Le paysage des Championnats du Monde de Montréal prend une tournure inattendue. L'annonce de l'absence de Tadej Pogačar, géant du peloton, crée un vide stratégique que plusieurs nations tentent déjà de combler.

Pour la Grande-Bretagne, cette nouvelle ouvre des perspectives audacieuses. Finie l'approche habituelle de la chasse au podium ; l'objectif est désormais clair : viser la victoire avec un Tom Pidcock en pleine possession de ses moyens.

Pidcock, le fer de lance d'une équipe ambitieuse

Le champion olympique de VTT et vainqueur de l'Amstel Gold Race n'est plus un simple outsider. Pidcock incarne désormais le statut de "prétendant sérieux" au maillot arc-en-ciel, capable de dynamiter la course sur un circuit exigeant comme celui de Montréal.

Autour de lui, la sélection britannique s'articule avec des coureurs en forme. Oscar Onley et Callum Thornley, notamment, sortent d'une Vuelta a España remarquée, où ils ont montré une résilience et une capacité à peser sur la course.

Leur rôle sera crucial pour épauler Pidcock, le protéger et le lancer dans les moments décisifs. Une tactique d'équipe agressive pourrait bien déstabiliser les autres favoris.

L'impact de l'absence de Pogačar : Un nouveau scénario tactique

L'absence du Slovène change radicalement la donne. Habituellement, sa présence force les équipes à une prudence tactique, guettant sa moindre accélération. Sans lui, la course pourrait être plus ouverte, plus nerveuse, et potentiellement plus propice aux mouvements lointains.

Les Pays-Bas avec Mathieu van der Poel, la Belgique avec Wout van Aert, ou encore les équipes françaises avec Julian Alaphilippe ou Christophe Laporte devront revoir leurs stratégies. La pression sera différente, la liberté d'action accrue pour certains.

Montréal : Un circuit taillé pour les puncheurs-grimpeurs

Le circuit québécois, avec ses ascensions répétées et son final vallonné, favorise les coureurs explosifs, capables de répéter les efforts.

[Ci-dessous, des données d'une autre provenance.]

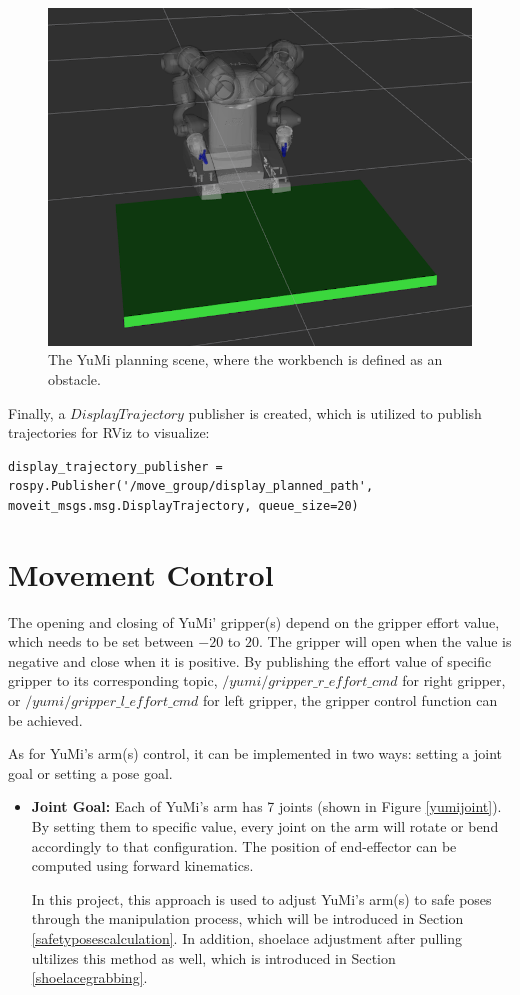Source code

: \begin{figure}[H]
\centering
\includegraphics[width = 0.5\columnwidth]{Implementation/mp/planningscene.png}
\caption{The YuMi planning scene, where the workbench is defined as an obstacle.}
\label{scene}
\end{figure}

Finally, a $DisplayTrajectory$ publisher is created, which is utilized to publish trajectories for RViz to visualize:

\begin{verbatim}
display_trajectory_publisher = rospy.Publisher('/move_group/display_planned_path', 	moveit_msgs.msg.DisplayTrajectory, queue_size=20)
\end{verbatim}


\section{Movement Control} \label{movementcontrol}
The opening and closing of YuMi' gripper(s) depend on the gripper effort value, which needs to be set between $-20$ to $20$. The gripper will open when the value is negative and close when it is positive. By publishing the effort value of specific gripper to its corresponding topic, $/yumi/gripper\_r\_effort\_cmd$ for right gripper, or $/yumi/gripper\_l\_effort\_cmd$ for left gripper, the gripper control function can be achieved. 


As for YuMi's arm(s) control, it can be implemented in two ways: setting a joint goal or setting a pose goal.

\begin{itemize}
    \item \textbf{Joint Goal:} Each of YuMi's arm has 7 joints (shown in Figure \ref{yumijoint}). By setting them to specific value, every joint on the arm will rotate or bend accordingly to that configuration. The position of end-effector can be computed using forward kinematics.
    
    In this project, this approach is used to adjust YuMi's arm(s) to safe poses through the manipulation process, which will be introduced in Section \ref{safetyposescalculation}. In addition, shoelace adjustment after pulling ultilizes this method as well, which is introduced in Section \ref{shoelacegrabbing}.
\end{itemize}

C'est précisément le profil de Tom Pidcock, qui excelle sur ce type de parcours typé "classique ardennaise".

La gestion de l'effort sur une longue distance et la capacité à bien se positionner seront les clés du succès. L'expérience de Pidcock sur les classiques printanières sera un atout majeur.

Les outsiders français et la quête du maillot arc-en-ciel

Côté français, l'absence de Pogačar ouvre également des horizons. Julian Alaphilippe, double champion du monde, pourrait retrouver sa pleine capacité à surprendre, tandis que Christophe Laporte, médaillé d'argent l'an passé, aura une carte à jouer. La course promet d'être palpitante et imprévisible.